= Work instructions =
Copy each line of the entries below that contains the string "Dependencies".

= Exercise inputs =
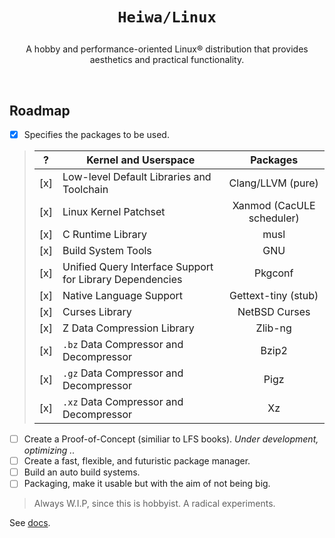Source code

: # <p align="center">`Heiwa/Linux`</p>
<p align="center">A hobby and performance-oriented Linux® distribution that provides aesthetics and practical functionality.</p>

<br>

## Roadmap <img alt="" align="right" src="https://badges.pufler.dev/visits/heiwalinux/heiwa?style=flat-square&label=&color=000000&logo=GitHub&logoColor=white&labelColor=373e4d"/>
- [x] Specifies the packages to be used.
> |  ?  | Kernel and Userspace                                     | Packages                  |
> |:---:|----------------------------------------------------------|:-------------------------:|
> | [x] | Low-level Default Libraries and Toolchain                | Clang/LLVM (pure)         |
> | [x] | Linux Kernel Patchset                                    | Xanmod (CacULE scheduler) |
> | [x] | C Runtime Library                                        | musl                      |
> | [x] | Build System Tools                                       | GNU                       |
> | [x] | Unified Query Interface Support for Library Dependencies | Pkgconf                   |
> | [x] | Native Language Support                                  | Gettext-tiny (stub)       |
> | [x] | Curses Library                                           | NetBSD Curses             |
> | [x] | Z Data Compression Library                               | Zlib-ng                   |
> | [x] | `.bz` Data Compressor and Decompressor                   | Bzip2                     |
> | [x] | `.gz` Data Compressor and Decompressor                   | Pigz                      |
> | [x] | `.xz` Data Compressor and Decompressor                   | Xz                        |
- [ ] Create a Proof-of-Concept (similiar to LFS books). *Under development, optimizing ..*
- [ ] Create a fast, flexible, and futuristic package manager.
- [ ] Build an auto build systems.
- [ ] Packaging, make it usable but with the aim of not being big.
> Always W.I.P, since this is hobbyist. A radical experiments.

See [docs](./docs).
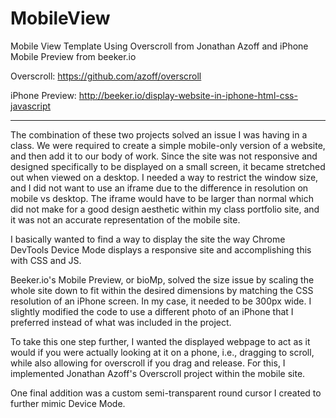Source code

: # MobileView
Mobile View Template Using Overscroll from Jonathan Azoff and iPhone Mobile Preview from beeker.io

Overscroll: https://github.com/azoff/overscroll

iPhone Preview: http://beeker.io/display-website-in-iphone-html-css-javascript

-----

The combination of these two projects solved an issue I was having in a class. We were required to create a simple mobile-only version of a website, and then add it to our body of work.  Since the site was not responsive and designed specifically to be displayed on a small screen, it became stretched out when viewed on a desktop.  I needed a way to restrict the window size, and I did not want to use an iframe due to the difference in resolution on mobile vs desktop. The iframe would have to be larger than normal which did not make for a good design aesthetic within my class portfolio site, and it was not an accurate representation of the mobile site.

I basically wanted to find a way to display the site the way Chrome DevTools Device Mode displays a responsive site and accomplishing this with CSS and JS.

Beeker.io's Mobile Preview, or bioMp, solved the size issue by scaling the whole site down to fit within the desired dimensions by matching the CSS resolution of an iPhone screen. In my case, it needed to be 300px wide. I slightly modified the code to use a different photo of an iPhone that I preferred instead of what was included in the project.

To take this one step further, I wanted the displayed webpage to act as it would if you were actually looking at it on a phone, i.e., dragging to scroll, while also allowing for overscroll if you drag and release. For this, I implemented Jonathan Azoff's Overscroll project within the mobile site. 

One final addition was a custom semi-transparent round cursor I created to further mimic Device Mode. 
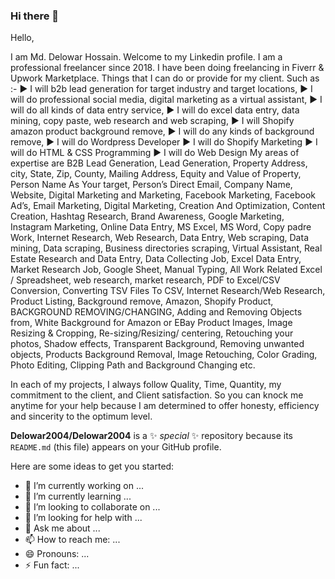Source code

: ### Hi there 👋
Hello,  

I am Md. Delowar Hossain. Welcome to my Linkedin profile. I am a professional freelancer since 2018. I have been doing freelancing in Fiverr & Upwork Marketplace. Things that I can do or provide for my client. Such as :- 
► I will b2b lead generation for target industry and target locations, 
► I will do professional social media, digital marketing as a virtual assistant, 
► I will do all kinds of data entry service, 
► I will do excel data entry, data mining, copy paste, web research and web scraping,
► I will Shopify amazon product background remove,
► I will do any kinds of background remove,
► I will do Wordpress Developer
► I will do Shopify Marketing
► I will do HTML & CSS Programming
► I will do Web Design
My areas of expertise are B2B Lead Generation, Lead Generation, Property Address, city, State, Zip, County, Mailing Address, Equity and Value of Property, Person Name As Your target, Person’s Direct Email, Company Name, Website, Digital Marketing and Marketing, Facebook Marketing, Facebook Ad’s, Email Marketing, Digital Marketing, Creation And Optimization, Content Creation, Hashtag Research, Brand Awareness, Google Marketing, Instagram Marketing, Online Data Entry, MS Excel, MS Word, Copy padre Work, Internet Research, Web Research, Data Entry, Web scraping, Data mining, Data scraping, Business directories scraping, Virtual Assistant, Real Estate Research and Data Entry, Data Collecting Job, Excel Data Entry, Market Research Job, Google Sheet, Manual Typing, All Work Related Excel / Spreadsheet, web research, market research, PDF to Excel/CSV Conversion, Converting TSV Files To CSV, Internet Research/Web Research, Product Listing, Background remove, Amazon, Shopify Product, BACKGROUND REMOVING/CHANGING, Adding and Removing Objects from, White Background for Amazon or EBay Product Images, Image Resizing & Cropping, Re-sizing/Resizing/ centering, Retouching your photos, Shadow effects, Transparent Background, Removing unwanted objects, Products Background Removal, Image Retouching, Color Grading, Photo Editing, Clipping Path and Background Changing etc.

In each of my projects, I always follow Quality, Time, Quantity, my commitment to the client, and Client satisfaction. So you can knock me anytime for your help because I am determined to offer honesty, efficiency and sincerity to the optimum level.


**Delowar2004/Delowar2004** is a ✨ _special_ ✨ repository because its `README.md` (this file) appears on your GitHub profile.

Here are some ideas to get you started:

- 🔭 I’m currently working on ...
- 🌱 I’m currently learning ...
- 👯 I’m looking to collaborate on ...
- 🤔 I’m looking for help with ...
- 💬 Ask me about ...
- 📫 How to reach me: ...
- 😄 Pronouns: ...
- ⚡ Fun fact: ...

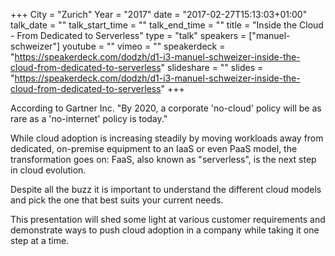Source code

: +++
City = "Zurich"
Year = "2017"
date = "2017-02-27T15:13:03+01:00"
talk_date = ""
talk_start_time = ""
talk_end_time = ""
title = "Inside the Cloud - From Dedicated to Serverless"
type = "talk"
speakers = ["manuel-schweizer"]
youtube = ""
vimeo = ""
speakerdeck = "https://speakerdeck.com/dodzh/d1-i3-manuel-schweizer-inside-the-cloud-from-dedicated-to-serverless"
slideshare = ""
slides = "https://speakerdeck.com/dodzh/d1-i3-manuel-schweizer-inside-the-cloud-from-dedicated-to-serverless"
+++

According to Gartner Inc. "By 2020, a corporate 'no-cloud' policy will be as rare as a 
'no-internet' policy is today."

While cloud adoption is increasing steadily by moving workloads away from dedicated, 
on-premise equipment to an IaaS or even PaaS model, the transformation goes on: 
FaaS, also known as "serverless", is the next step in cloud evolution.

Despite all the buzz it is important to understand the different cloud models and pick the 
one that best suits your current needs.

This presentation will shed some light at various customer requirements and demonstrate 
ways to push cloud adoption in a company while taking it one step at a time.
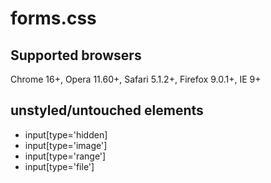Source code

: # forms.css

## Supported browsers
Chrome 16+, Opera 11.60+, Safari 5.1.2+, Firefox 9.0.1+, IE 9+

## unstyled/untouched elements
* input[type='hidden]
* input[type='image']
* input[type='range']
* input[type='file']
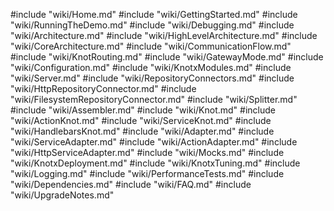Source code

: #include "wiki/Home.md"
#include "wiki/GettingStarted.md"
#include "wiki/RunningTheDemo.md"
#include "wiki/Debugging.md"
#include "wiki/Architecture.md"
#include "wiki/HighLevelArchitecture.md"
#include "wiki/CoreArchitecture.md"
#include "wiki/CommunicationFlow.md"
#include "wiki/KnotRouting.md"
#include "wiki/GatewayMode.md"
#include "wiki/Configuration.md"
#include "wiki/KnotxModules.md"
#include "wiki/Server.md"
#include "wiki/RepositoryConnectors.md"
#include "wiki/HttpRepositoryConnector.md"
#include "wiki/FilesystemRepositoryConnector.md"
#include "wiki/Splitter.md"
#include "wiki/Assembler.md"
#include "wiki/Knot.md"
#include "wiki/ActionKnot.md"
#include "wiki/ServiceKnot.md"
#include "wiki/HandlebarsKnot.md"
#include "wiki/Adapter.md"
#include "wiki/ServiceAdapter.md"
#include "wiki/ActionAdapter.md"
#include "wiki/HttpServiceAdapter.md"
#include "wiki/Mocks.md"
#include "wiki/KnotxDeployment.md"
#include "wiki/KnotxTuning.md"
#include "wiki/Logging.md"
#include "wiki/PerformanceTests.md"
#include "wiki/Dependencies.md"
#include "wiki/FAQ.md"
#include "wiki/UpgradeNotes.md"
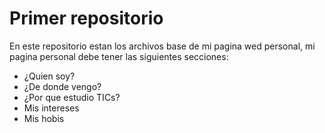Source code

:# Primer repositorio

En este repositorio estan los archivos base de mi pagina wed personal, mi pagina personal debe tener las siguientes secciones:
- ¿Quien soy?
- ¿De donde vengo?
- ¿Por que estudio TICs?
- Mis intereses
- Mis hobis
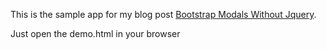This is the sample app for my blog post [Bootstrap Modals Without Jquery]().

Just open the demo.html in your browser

= Solution to the exercise =
> | [x] | Unified Query Interface Support for Library Dependencies | Pkgconf                   |
#include "wiki/Dependencies.md"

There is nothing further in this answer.